Pasó una hora. Prentiss sintió que el mundo de la normalidad iba filtrándose de nuevo por los intersticios que había dejado la criatura de Avalón. El elfo quedó reducido a cenizas en el incinerador que había detrás de la casa. El único resto de su existencia se reducía a una húmeda mancha al pie de la mesa del despacho.

Blanche seguía con una palidez enfermiza. Marido y mujer hablaron cuchicheando:

—¿Cómo está el chico?

—Viendo la televisión.

—¿Se encuentra bien?

—Él está estupendamente, pero yo voy a tener pesadillas durante semanas.

—Lo sé. Ocurrirá así a menos que descartemos lo pasado de nuestras mentes. No creo que volvamos a ver otra de esas… cosas por aquí.

—No puedo explicarte lo espantoso que fue —dijo Blanche—. Oí cada palabra que decía, incluso cuando me encontraba abajo, en la sala de estar.

—Se trataba de telepatía, ¿sabes?

—Me resultaba imposible moverme. Luego, cuando te marchaste, logré hacerlo ligeramente. Intenté gritar, pero todo cuanto conseguí fue gemir y sollozar. De repente, Jan lo aplastó, y entonces me sentí libre. No comprendo cómo sucedió.

Prentiss sintió una triste satisfacción.

—Creo que yo si lo sé. Me tenía bajo su control debido a que acepté la verdad de su existencia. Y te tenía a raya a ti a través de mí. Cuando abandoné la habitación, la creciente distancia hizo más difícil el empleo de mi mente como una lente psíquica. Pudiste comenzar a moverte. Cuando llegué a la puerta de la calle, el elfo pensó que ya era hora de pasar la conexión de mi mente a la del chiquillo. Ese fue su error.

—¿En qué sentido?

—Se imaginó que todos los niños creen en hadas y duendes. Estaba equivocado. Los chicos norteamericanos de hoy no creen en eso. Jamás oyeron hablar de ellos. Creen en Tom Corbett, en Hopalong Cassidy, en Dick Tracy, en Howdy Doody, en Superman y en otra docena de cosas, pero no en los cuentos de hadas. El duende no se dio cuenta de los súbitos cambios culturales logrados por los libros y revistas de historietas y por la televisión. Cuando intentó captar la mente de Jan, no lo consiguió. Antes de que recobrara su equilibrio psíquico, el chico le atacó de modo fulminante, presa de pánico al pensar que iba a hacerte daño. Siempre lo dije, Blanche. Los antiguos motivos populares de leyenda sobreviven sólo en las obras modernas de literatura fantástica, y ésta es sólo pasto para los adultos. ¿Comprendes ahora mi punto de vista?
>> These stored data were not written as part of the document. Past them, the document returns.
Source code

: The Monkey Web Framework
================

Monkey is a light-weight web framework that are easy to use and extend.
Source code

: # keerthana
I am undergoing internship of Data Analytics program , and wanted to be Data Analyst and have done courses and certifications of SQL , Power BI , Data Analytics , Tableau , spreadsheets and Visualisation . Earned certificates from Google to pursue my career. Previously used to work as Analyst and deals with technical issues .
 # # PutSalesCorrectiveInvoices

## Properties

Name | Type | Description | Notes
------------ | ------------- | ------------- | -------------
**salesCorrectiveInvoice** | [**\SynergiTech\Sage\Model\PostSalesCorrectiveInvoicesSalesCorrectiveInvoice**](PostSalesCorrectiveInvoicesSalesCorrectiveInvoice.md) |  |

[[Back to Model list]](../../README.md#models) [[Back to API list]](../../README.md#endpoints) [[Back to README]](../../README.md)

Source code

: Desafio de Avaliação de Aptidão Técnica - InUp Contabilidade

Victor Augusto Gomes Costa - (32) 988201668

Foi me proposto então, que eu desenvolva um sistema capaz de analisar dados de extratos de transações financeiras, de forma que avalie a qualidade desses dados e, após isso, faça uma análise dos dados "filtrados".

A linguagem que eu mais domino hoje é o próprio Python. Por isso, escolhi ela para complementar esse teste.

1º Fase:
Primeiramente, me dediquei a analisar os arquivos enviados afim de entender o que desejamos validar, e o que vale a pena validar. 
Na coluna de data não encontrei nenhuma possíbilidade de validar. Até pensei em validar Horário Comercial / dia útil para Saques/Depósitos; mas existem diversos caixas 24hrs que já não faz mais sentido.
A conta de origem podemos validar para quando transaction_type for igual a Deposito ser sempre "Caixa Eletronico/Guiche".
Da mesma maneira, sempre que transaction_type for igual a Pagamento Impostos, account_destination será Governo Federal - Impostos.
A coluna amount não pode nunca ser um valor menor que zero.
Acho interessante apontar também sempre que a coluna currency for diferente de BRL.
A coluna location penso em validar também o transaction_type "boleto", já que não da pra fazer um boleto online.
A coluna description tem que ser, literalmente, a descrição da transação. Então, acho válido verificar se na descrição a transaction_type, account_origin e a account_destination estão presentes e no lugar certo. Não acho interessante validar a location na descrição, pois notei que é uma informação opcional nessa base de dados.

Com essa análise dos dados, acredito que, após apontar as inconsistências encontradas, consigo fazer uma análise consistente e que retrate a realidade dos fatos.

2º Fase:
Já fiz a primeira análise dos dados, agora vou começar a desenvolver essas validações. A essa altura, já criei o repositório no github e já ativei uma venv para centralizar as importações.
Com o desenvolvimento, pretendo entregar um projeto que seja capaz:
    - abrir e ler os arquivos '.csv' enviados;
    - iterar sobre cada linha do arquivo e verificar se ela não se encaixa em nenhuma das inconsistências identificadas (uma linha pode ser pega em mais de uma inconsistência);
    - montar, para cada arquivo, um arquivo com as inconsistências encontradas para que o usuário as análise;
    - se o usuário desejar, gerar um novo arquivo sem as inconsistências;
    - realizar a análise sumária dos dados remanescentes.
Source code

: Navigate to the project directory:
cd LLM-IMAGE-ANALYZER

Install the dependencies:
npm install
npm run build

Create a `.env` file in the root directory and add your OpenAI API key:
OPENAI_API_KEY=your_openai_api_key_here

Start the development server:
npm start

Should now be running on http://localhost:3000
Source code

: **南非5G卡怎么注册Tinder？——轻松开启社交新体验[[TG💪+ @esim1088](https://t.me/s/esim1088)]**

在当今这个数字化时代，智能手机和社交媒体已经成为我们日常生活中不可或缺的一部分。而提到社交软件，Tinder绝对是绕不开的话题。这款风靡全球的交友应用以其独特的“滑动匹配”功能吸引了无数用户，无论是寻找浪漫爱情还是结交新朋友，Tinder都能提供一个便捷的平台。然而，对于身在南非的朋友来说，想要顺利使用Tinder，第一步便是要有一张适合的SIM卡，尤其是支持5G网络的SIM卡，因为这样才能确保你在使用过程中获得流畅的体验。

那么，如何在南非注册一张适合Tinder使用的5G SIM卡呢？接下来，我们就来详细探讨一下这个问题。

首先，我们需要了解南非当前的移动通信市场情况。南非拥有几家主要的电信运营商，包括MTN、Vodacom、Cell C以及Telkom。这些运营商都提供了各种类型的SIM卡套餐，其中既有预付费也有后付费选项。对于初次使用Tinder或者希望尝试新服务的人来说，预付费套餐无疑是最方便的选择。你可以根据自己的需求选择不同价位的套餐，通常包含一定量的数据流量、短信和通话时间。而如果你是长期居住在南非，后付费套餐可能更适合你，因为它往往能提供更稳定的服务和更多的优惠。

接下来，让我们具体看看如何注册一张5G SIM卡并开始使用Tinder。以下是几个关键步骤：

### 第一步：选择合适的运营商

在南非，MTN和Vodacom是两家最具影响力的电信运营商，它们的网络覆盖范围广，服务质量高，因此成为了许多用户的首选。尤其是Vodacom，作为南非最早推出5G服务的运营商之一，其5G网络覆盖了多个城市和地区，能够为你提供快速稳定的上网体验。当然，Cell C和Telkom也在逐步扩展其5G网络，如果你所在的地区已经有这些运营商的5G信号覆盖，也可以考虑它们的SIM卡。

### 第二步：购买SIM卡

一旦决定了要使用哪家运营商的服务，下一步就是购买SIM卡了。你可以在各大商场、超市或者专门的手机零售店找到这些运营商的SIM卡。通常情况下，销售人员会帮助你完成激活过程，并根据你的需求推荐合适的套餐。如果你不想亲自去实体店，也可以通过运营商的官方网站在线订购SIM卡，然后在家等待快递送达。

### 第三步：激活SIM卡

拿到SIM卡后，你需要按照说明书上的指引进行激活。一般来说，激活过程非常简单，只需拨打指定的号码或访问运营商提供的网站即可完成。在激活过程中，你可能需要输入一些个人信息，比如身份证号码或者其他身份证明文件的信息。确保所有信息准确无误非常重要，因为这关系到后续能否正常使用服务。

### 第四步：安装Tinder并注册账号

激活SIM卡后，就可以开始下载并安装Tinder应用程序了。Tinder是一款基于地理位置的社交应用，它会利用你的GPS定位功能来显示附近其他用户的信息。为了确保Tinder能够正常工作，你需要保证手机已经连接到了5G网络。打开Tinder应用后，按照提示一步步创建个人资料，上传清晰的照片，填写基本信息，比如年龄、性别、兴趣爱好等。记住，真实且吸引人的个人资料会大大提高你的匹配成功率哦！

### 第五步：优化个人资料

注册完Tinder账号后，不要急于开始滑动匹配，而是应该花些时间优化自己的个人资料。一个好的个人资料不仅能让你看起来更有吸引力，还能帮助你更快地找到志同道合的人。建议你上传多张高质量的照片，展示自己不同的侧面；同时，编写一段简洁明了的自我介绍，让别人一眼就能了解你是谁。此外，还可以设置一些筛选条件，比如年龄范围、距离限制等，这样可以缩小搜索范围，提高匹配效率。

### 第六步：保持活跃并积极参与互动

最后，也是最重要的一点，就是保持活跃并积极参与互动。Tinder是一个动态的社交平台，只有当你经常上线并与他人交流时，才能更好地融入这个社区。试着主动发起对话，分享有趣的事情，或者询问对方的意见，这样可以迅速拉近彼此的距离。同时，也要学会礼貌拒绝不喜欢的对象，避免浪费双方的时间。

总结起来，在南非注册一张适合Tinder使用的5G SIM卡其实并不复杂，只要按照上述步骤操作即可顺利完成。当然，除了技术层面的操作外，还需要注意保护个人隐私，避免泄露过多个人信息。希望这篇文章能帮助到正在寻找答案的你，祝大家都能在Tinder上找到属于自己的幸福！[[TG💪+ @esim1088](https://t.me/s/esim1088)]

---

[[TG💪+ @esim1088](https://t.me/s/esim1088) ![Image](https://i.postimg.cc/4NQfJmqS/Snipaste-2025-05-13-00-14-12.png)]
—Sí, querido —respondió Blanche con humildad.

Prentiss se metió las manos en los bolsillos y rió quedamente entre dientes.

—Mira, Blanche, la próxima vez que vea a Walt Rae, le diré que he decidido escribir sobre eso. Me parece que ya es hora de que los vecinos sepan…

Jan hijo, sosteniendo en la mano una enorme rebanada de pan con mantequilla, entró en el despacho de su padre en busca del oscurecido recuerdo. Papá le dio unas palmaditas en la espalda y mamá le sirvió más pan con mantequilla. Estaba comenzando a olvidarlo todo. Sobre la mesa del despacho había un ser estrafalario capaz de hablar que…

Mas todo había sucedido con tanta rapidez que los detalles se entremezclaban en su cerebro.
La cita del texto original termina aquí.